PROVIDED DATA ->
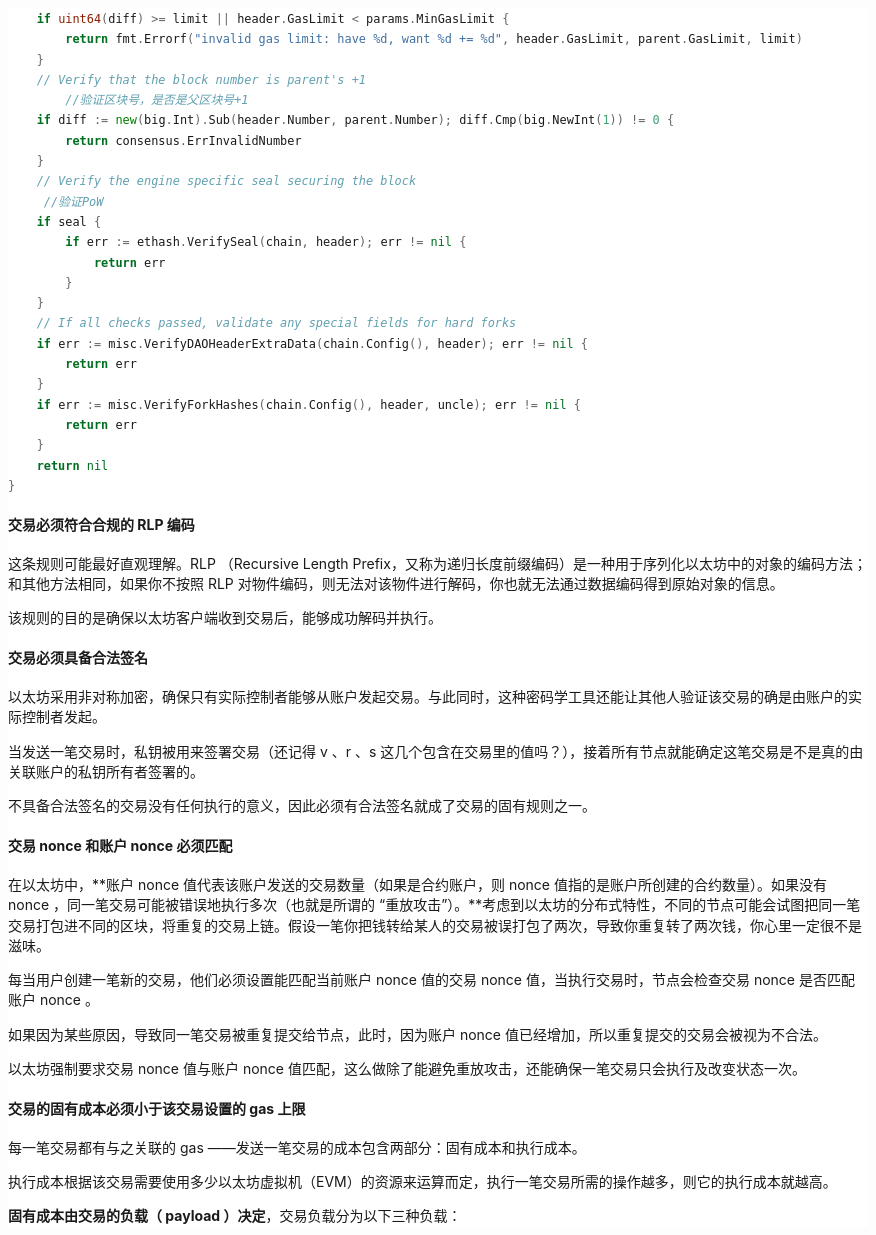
 ```go
    if uint64(diff) >= limit || header.GasLimit < params.MinGasLimit {
        return fmt.Errorf("invalid gas limit: have %d, want %d += %d", header.GasLimit, parent.GasLimit, limit)
    }
    // Verify that the block number is parent's +1
        //验证区块号，是否是父区块号+1
    if diff := new(big.Int).Sub(header.Number, parent.Number); diff.Cmp(big.NewInt(1)) != 0 {
        return consensus.ErrInvalidNumber
    }
    // Verify the engine specific seal securing the block
     //验证PoW
    if seal {
        if err := ethash.VerifySeal(chain, header); err != nil {
            return err
        }
    }
    // If all checks passed, validate any special fields for hard forks
    if err := misc.VerifyDAOHeaderExtraData(chain.Config(), header); err != nil {
        return err
    }
    if err := misc.VerifyForkHashes(chain.Config(), header, uncle); err != nil {
        return err
    }
    return nil
}

```

#### 交易必须符合合规的 RLP 编码

这条规则可能最好直观理解。RLP （Recursive Length Prefix，又称为递归长度前缀编码）是一种用于序列化以太坊中的对象的编码方法；和其他方法相同，如果你不按照 RLP 对物件编码，则无法对该物件进行解码，你也就无法通过数据编码得到原始对象的信息。

该规则的目的是确保以太坊客户端收到交易后，能够成功解码并执行。

#### 交易必须具备合法签名

以太坊采用非对称加密，确保只有实际控制者能够从账户发起交易。与此同时，这种密码学工具还能让其他人验证该交易的确是由账户的实际控制者发起。

当发送一笔交易时，私钥被用来签署交易（还记得 v 、r 、s 这几个包含在交易里的值吗？），接着所有节点就能确定这笔交易是不是真的由关联账户的私钥所有者签署的。

不具备合法签名的交易没有任何执行的意义，因此必须有合法签名就成了交易的固有规则之一。

#### 交易 nonce 和账户 nonce 必须匹配

在以太坊中，**账户 nonce 值代表该账户发送的交易数量（如果是合约账户，则 nonce 值指的是账户所创建的合约数量）。如果没有 nonce ，同一笔交易可能被错误地执行多次（也就是所谓的 “重放攻击”）。**考虑到以太坊的分布式特性，不同的节点可能会试图把同一笔交易打包进不同的区块，将重复的交易上链。假设一笔你把钱转给某人的交易被误打包了两次，导致你重复转了两次钱，你心里一定很不是滋味。

每当用户创建一笔新的交易，他们必须设置能匹配当前账户 nonce 值的交易 nonce 值，当执行交易时，节点会检查交易 nonce 是否匹配账户 nonce 。

如果因为某些原因，导致同一笔交易被重复提交给节点，此时，因为账户 nonce 值已经增加，所以重复提交的交易会被视为不合法。

以太坊强制要求交易 nonce 值与账户 nonce 值匹配，这么做除了能避免重放攻击，还能确保一笔交易只会执行及改变状态一次。

#### 交易的固有成本必须小于该交易设置的 gas 上限

每一笔交易都有与之关联的 gas ——发送一笔交易的成本包含两部分：固有成本和执行成本。

执行成本根据该交易需要使用多少以太坊虚拟机（EVM）的资源来运算而定，执行一笔交易所需的操作越多，则它的执行成本就越高。

**固有成本由交易的负载（ payload ）决定**，交易负载分为以下三种负载：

PROBLEM DETAILS -> Repeat each line of the material exactly, please, and skip every picture.

EXERCISE OUTPUT ->
 ```go
    if uint64(diff) >= limit || header.GasLimit < params.MinGasLimit {
        return fmt.Errorf("invalid gas limit: have %d, want %d += %d", header.GasLimit, parent.GasLimit, limit)
    }
    // Verify that the block number is parent's +1
        //验证区块号，是否是父区块号+1
    if diff := new(big.Int).Sub(header.Number, parent.Number); diff.Cmp(big.NewInt(1)) != 0 {
        return consensus.ErrInvalidNumber
    }
    // Verify the engine specific seal securing the block
     //验证PoW
    if seal {
        if err := ethash.VerifySeal(chain, header); err != nil {
            return err
        }
    }
    // If all checks passed, validate any special fields for hard forks
    if err := misc.VerifyDAOHeaderExtraData(chain.Config(), header); err != nil {
        return err
    }
    if err := misc.VerifyForkHashes(chain.Config(), header, uncle); err != nil {
        return err
    }
    return nil
}

```

#### 交易必须符合合规的 RLP 编码

这条规则可能最好直观理解。RLP （Recursive Length Prefix，又称为递归长度前缀编码）是一种用于序列化以太坊中的对象的编码方法；和其他方法相同，如果你不按照 RLP 对物件编码，则无法对该物件进行解码，你也就无法通过数据编码得到原始对象的信息。

该规则的目的是确保以太坊客户端收到交易后，能够成功解码并执行。

#### 交易必须具备合法签名

以太坊采用非对称加密，确保只有实际控制者能够从账户发起交易。与此同时，这种密码学工具还能让其他人验证该交易的确是由账户的实际控制者发起。

当发送一笔交易时，私钥被用来签署交易（还记得 v 、r 、s 这几个包含在交易里的值吗？），接着所有节点就能确定这笔交易是不是真的由关联账户的私钥所有者签署的。

不具备合法签名的交易没有任何执行的意义，因此必须有合法签名就成了交易的固有规则之一。

#### 交易 nonce 和账户 nonce 必须匹配

在以太坊中，**账户 nonce 值代表该账户发送的交易数量（如果是合约账户，则 nonce 值指的是账户所创建的合约数量）。如果没有 nonce ，同一笔交易可能被错误地执行多次（也就是所谓的 “重放攻击”）。**考虑到以太坊的分布式特性，不同的节点可能会试图把同一笔交易打包进不同的区块，将重复的交易上链。假设一笔你把钱转给某人的交易被误打包了两次，导致你重复转了两次钱，你心里一定很不是滋味。

每当用户创建一笔新的交易，他们必须设置能匹配当前账户 nonce 值的交易 nonce 值，当执行交易时，节点会检查交易 nonce 是否匹配账户 nonce 。

如果因为某些原因，导致同一笔交易被重复提交给节点，此时，因为账户 nonce 值已经增加，所以重复提交的交易会被视为不合法。

以太坊强制要求交易 nonce 值与账户 nonce 值匹配，这么做除了能避免重放攻击，还能确保一笔交易只会执行及改变状态一次。

#### 交易的固有成本必须小于该交易设置的 gas 上限

每一笔交易都有与之关联的 gas ——发送一笔交易的成本包含两部分：固有成本和执行成本。

执行成本根据该交易需要使用多少以太坊虚拟机（EVM）的资源来运算而定，执行一笔交易所需的操作越多，则它的执行成本就越高。

**固有成本由交易的负载（ payload ）决定**，交易负载分为以下三种负载：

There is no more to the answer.